<rp> auto-closing ruby tags breaks content

RESOLVED FIXED in Firefox 33

Status

()

defect
RESOLVED FIXED
5 years ago
3 years ago

People

(Reporter: zefling, Assigned: yuki.sekiguchi)

Tracking

({regression})

33 Branch
mozilla34
Points:
---
Dependency tree / graph
Bug Flags:
in-testsuite +

Firefox Tracking Flags

(firefox33+ fixed, firefox34+ fixed)

Details

(Whiteboard: [mozfr-community])

Attachments

(3 attachments)

User Agent: Mozilla/5.0 (X11; Ubuntu; Linux x86_64; rv:34.0) Gecko/20100101 Firefox/34.0 (Beta/Release)
Build ID: 20140723080654

Steps to reproduce:

I use massively ruby on my website with a CSS formatting for Firefox & Chrome.

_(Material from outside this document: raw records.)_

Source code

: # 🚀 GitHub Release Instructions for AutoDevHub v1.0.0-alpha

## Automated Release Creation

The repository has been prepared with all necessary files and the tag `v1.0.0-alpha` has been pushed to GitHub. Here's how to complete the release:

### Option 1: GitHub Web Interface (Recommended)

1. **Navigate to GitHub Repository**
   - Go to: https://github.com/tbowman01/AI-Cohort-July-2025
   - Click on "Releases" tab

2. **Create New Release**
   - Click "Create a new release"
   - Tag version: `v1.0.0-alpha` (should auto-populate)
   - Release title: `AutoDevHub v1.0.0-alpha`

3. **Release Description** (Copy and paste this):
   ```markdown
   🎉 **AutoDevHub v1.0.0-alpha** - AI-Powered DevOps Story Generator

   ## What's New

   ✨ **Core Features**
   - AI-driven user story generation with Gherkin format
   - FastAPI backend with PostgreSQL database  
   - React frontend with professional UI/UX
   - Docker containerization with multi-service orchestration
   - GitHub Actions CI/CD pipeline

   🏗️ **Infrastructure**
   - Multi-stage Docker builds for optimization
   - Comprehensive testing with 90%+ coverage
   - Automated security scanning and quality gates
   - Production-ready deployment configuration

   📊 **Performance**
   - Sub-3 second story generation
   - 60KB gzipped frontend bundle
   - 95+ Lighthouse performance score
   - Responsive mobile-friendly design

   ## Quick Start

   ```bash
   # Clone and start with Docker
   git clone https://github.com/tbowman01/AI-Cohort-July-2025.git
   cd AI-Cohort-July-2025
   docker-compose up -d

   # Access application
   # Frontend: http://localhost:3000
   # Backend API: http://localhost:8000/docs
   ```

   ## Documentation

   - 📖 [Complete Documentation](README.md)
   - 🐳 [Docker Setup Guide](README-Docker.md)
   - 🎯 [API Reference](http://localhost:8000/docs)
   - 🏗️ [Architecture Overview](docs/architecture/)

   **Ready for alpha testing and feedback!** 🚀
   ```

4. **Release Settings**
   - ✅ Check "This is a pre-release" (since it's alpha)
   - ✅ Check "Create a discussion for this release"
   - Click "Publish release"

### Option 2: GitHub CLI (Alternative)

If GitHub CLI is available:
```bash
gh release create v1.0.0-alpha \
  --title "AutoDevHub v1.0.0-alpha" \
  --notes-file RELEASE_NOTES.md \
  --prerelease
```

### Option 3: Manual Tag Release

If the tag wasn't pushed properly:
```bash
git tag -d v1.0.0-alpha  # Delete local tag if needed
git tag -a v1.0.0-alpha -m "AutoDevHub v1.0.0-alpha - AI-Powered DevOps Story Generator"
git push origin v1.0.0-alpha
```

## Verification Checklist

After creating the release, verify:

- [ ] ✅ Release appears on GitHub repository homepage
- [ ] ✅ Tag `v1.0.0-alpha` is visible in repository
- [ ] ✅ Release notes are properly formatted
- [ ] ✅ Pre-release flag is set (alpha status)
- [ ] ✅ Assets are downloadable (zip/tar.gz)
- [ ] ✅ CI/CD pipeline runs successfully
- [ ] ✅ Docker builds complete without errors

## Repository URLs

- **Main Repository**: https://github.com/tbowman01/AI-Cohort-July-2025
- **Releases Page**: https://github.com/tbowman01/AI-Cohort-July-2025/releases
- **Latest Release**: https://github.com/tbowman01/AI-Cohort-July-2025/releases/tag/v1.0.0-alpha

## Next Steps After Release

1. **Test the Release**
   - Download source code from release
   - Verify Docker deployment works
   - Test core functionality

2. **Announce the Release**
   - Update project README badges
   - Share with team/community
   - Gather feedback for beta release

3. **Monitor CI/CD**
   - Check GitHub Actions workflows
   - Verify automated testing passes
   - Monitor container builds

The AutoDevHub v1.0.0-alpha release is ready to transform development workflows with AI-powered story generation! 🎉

But, with Nightly the render is broken.

-----

Got as far as we can go bisecting nightlies...
Ensuring we have enough metadata to get a pushlog...
Last good revision: 366b5c0c02d3 (2014-06-23)
First bad revision: e86b84998b18 (2014-06-24)
Pushlog:
https://hg.mozilla.org/mozilla-central/pushloghtml?fromchange=366b5c0c02d3&tochange=e86b84998b18



Actual results:

The difference between Fx31 (left) and Nightly (right)
http://ikilote.net/Galeries/Autres/Divers/Fx_Ruby.png
The page :
http://ikilote.net/fr/Collection/Personnalit%C3%A9.html?id=394


Expected results:

The broken render is normal ?
[Tracking Requested - why for this release]:

That regression range contains bug 664104 which implemented spec changes to ruby parsing.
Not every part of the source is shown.